At around the same time Mr Harper instructed Winkworth estate agents to find him a buyer willing to buy the property at short notice.
There were several interested buyers, but the successful offer came from the claimant, “P&P Property”, in the sum of £1.03m.
Contracts were duly exchanged (Mr Harper told Ms Lim to sign on his behalf), and the sale completed (or purportedly so) on 11 December 2013, with the purchase monies being transferred to a bank account in Dubai.
Not long after completion P&P Property engaged builders to commence stripping out works as part of their development of the Property.
On 17 January 2014 the real Mr Harper arrived at the Property and (as one might expect) asked the builders what they were doing (one suspects with fairly expressive language). It soon transpired what had happened, namely that a fraud had been perpetrated by an individual impersonating Mr Harper.
There was little hope of P&P Property recovering its purchase price from the fraudster (let alone consequential loss, including its liability to the real Mr Harper for the damage to his property caused by the building works). It therefore sued:
- Owen White, alleging breach of warranty of authority, negligence, breach of trust and breach of undertaking; and
- Winkworth, alleging breach of warranty of authority and negligence.

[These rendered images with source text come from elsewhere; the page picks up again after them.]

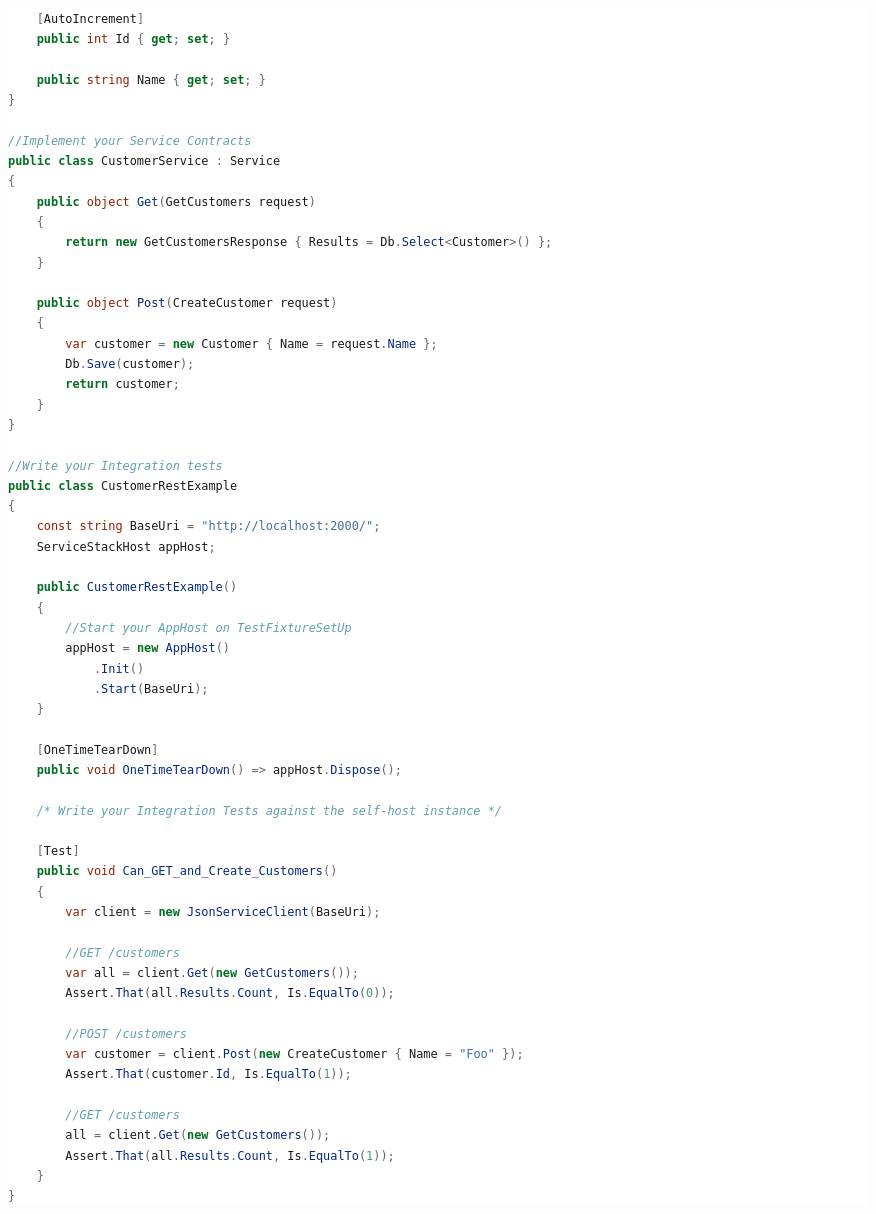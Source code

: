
 ```csharp
    [AutoIncrement]
    public int Id { get; set; }

    public string Name { get; set; }
}

//Implement your Service Contracts
public class CustomerService : Service
{
    public object Get(GetCustomers request)
    {
        return new GetCustomersResponse { Results = Db.Select<Customer>() };
    }

    public object Post(CreateCustomer request)
    {
        var customer = new Customer { Name = request.Name };
        Db.Save(customer);
        return customer;
    }
}

//Write your Integration tests
public class CustomerRestExample
{
    const string BaseUri = "http://localhost:2000/";
    ServiceStackHost appHost;

    public CustomerRestExample()
    {
        //Start your AppHost on TestFixtureSetUp
        appHost = new AppHost() 
            .Init()
            .Start(BaseUri);
    }

    [OneTimeTearDown]
    public void OneTimeTearDown() => appHost.Dispose();

    /* Write your Integration Tests against the self-host instance */

    [Test]
    public void Can_GET_and_Create_Customers()
    {
        var client = new JsonServiceClient(BaseUri);

        //GET /customers
        var all = client.Get(new GetCustomers());
        Assert.That(all.Results.Count, Is.EqualTo(0));

        //POST /customers
        var customer = client.Post(new CreateCustomer { Name = "Foo" });
        Assert.That(customer.Id, Is.EqualTo(1));

        //GET /customers
        all = client.Get(new GetCustomers());
        Assert.That(all.Results.Count, Is.EqualTo(1));
    }
}
```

This article discusses the claim for breach of warranty of authority against Owen White.
The legal framework
When introducing his discussion of the relevant case-law, the Judge made the somewhat portentous observation that not all of the authorities were “entirely easy to reconcile” .
He went on to express the key principle at play:
“Where a person represents, by word or conduct, that he has authority to act on behalf of another, and a third party is induced to act in a way in which he would not otherwise have acted, the representor is deemed to warrant that the representation is true and is liable for any loss caused to the third party by a breach of that warranty.”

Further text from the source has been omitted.